■ **Instructions for the task**:
Gather every line from the entries below that includes "chunk".

■ **Material shown**:
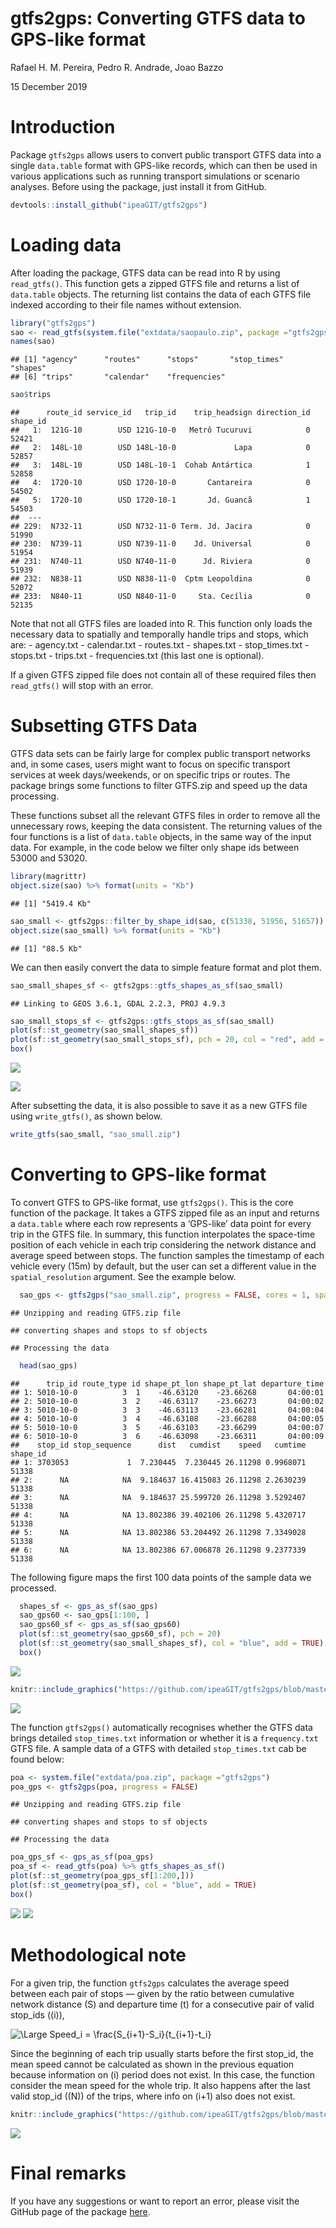 gtfs2gps: Converting GTFS data to GPS-like format
================
Rafael H. M. Pereira, Pedro R. Andrade, Joao Bazzo

15 December 2019

# Introduction

Package `gtfs2gps` allows users to convert public transport GTFS data
into a single `data.table` format with GPS-like records, which can then
be used in various applications such as running transport simulations or
scenario analyses. Before using the package, just install it from
GitHub.

``` r
devtools::install_github("ipeaGIT/gtfs2gps")
```

# Loading data

After loading the package, GTFS data can be read into R by using
`read_gtfs()`. This function gets a zipped GTFS file and returns a list
of `data.table` objects. The returning list contains the data of each
GTFS file indexed according to their file names without extension.

``` r
library("gtfs2gps")
sao <- read_gtfs(system.file("extdata/saopaulo.zip", package ="gtfs2gps"))
names(sao)
```

    ## [1] "agency"      "routes"      "stops"       "stop_times"  "shapes"     
    ## [6] "trips"       "calendar"    "frequencies"

``` r
sao$trips
```

    ##      route_id service_id   trip_id    trip_headsign direction_id shape_id
    ##   1:  121G-10        USD 121G-10-0   Metrô Tucuruvi            0    52421
    ##   2:  148L-10        USD 148L-10-0             Lapa            0    52857
    ##   3:  148L-10        USD 148L-10-1  Cohab Antártica            1    52858
    ##   4:  1720-10        USD 1720-10-0       Cantareira            0    54502
    ##   5:  1720-10        USD 1720-10-1       Jd. Guancã            1    54503
    ##  ---                                                                     
    ## 229:  N732-11        USD N732-11-0 Term. Jd. Jacira            0    51990
    ## 230:  N739-11        USD N739-11-0    Jd. Universal            0    51954
    ## 231:  N740-11        USD N740-11-0      Jd. Riviera            0    51939
    ## 232:  N838-11        USD N838-11-0  Cptm Leopoldina            0    52072
    ## 233:  N840-11        USD N840-11-0     Sta. Cecília            0    52135

Note that not all GTFS files are loaded into R. This function only loads
the necessary data to spatially and temporally handle trips and stops,
which are: - agency.txt - calendar.txt - routes.txt - shapes.txt -
stop\_times.txt - stops.txt - trips.txt - frequencies.txt (this last one
is optional).

If a given GTFS zipped file does not contain all of these required files
then `read_gtfs()` will stop with an error.

# Subsetting GTFS Data

GTFS data sets can be fairly large for complex public transport networks
and, in some cases, users might want to focus on specific transport
services at week days/weekends, or on specific trips or routes. The
package brings some functions to filter GTFS.zip and speed up the data
processing.

These functions subset all the relevant GTFS files in order to remove
all the unnecessary rows, keeping the data consistent. The returning
values of the four functions is a list of `data.table` objects, in the
same way of the input data. For example, in the code below we filter
only shape ids between 53000 and 53020.

``` r
library(magrittr)
object.size(sao) %>% format(units = "Kb")
```

    ## [1] "5419.4 Kb"

``` r
sao_small <- gtfs2gps::filter_by_shape_id(sao, c(51338, 51956, 51657))
object.size(sao_small) %>% format(units = "Kb")
```

    ## [1] "88.5 Kb"

We can then easily convert the data to simple feature format and plot
them.

``` r
sao_small_shapes_sf <- gtfs2gps::gtfs_shapes_as_sf(sao_small)
```

    ## Linking to GEOS 3.6.1, GDAL 2.2.3, PROJ 4.9.3

``` r
sao_small_stops_sf <- gtfs2gps::gtfs_stops_as_sf(sao_small)
plot(sf::st_geometry(sao_small_shapes_sf))
plot(sf::st_geometry(sao_small_stops_sf), pch = 20, col = "red", add = TRUE)
box()
```

![](intro_to_gtfs2gps_files/figure-gfm/sao_small_shapes_sf-1.png)<!-- -->

![](https://github.com/ipeaGIT/gtfs2gps/blob/master/man/figures/sao_small_shapes_sf.jpg)

After subsetting the data, it is also possible to save it as a new GTFS
file using `write_gtfs()`, as shown below.

``` r
write_gtfs(sao_small, "sao_small.zip")
```

# Converting to GPS-like format

To convert GTFS to GPS-like format, use `gtfs2gps()`. This is the core
function of the package. It takes a GTFS zipped file as an input and
returns a `data.table` where each row represents a ‘GPS-like’ data point
for every trip in the GTFS file. In summary, this function interpolates
the space-time position of each vehicle in each trip considering the
network distance and average speed between stops. The function samples
the timestamp of each vehicle every \(15m\) by default, but the user can
set a different value in the `spatial_resolution` argument. See the
example below.

``` r
  sao_gps <- gtfs2gps("sao_small.zip", progress = FALSE, cores = 1, spatial_resolution = 15)
```

    ## Unzipping and reading GTFS.zip file

    ## converting shapes and stops to sf objects

    ## Processing the data

``` r
  head(sao_gps)
```

    ##      trip_id route_type id shape_pt_lon shape_pt_lat departure_time
    ## 1: 5010-10-0          3  1    -46.63120    -23.66268       04:00:01
    ## 2: 5010-10-0          3  2    -46.63117    -23.66273       04:00:02
    ## 3: 5010-10-0          3  3    -46.63113    -23.66281       04:00:04
    ## 4: 5010-10-0          3  4    -46.63108    -23.66288       04:00:05
    ## 5: 5010-10-0          3  5    -46.63103    -23.66299       04:00:07
    ## 6: 5010-10-0          3  6    -46.63098    -23.66311       04:00:09
    ##    stop_id stop_sequence      dist   cumdist    speed   cumtime shape_id
    ## 1: 3703053             1  7.230445  7.230445 26.11298 0.9968071    51338
    ## 2:      NA            NA  9.184637 16.415083 26.11298 2.2630239    51338
    ## 3:      NA            NA  9.184637 25.599720 26.11298 3.5292407    51338
    ## 4:      NA            NA 13.802386 39.402106 26.11298 5.4320717    51338
    ## 5:      NA            NA 13.802386 53.204492 26.11298 7.3349028    51338
    ## 6:      NA            NA 13.802386 67.006878 26.11298 9.2377339    51338

The following figure maps the first 100 data points of the sample data
we processed.

``` r
  shapes_sf <- gps_as_sf(sao_gps)
  sao_gps60 <- sao_gps[1:100, ]
  sao_gps60_sf <- gps_as_sf(sao_gps60)
  plot(sf::st_geometry(sao_gps60_sf), pch = 20)
  plot(sf::st_geometry(sao_small_shapes_sf), col = "blue", add = TRUE)
  box()
```

![](intro_to_gtfs2gps_files/figure-gfm/unnamed-chunk-6-1.png)<!-- -->

``` r
knitr::include_graphics("https://github.com/ipeaGIT/gtfs2gps/blob/master/man/figures/sao_gps60_sf.jpg")
```

![](https://github.com/ipeaGIT/gtfs2gps/blob/master/man/figures/sao_gps60_sf.jpg)<!-- -->

The function `gtfs2gps()` automatically recognises whether the GTFS data
brings detailed `stop_times.txt` information or whether it is a
`frequency.txt` GTFS file. A sample data of a GTFS with detailed
`stop_times.txt` cab be found below:

``` r
poa <- system.file("extdata/poa.zip", package ="gtfs2gps")
poa_gps <- gtfs2gps(poa, progress = FALSE)
```

    ## Unzipping and reading GTFS.zip file

    ## converting shapes and stops to sf objects

    ## Processing the data

``` r
poa_gps_sf <- gps_as_sf(poa_gps)
poa_sf <- read_gtfs(poa) %>% gtfs_shapes_as_sf()
plot(sf::st_geometry(poa_gps_sf[1:200,]))
plot(sf::st_geometry(poa_sf), col = "blue", add = TRUE)
box()
```

![](intro_to_gtfs2gps_files/figure-gfm/unnamed-chunk-7-1.png)<!-- -->
![](https://github.com/ipeaGIT/gtfs2gps/blob/master/man/figures/poa.jpg)

# Methodological note

For a given trip, the function `gtfs2gps` calculates the average speed
between each pair of stops — given by the ratio between cumulative
network distance \(S\) and departure time \(t\) for a consecutive pair
of valid stop\_ids (\(i\)),

<img src="https://latex.codecogs.com/svg.latex?\Large&space;Speed_i=\frac{S_{i+1}-S_i}{t_{i+1}-t_i}" title="\Large Speed_i = \frac{S_{i+1}-S_i}{t_{i+1}-t_i}" />

Since the beginning of each trip usually starts before the first
stop\_id, the mean speed cannot be calculated as shown in the previous
equation because information on \(i\) period does not exist. In this
case, the function consider the mean speed for the whole trip. It also
happens after the last valid stop\_id (\(N\)) of the trips, where info
on \(i+1\) also does not exist.

``` r
knitr::include_graphics("https://github.com/ipeaGIT/gtfs2gps/blob/master/man/figures/speed.PNG")
```

![](https://github.com/ipeaGIT/gtfs2gps/blob/master/man/figures/speed.PNG)<!-- -->

# Final remarks

If you have any suggestions or want to report an error, please visit the
GitHub page of the package [here](https://github.com/ipeaGIT/gtfs2gps).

■ **Reply to the task**:
![](intro_to_gtfs2gps_files/figure-gfm/unnamed-chunk-6-1.png)<!-- -->
![](intro_to_gtfs2gps_files/figure-gfm/unnamed-chunk-7-1.png)<!-- -->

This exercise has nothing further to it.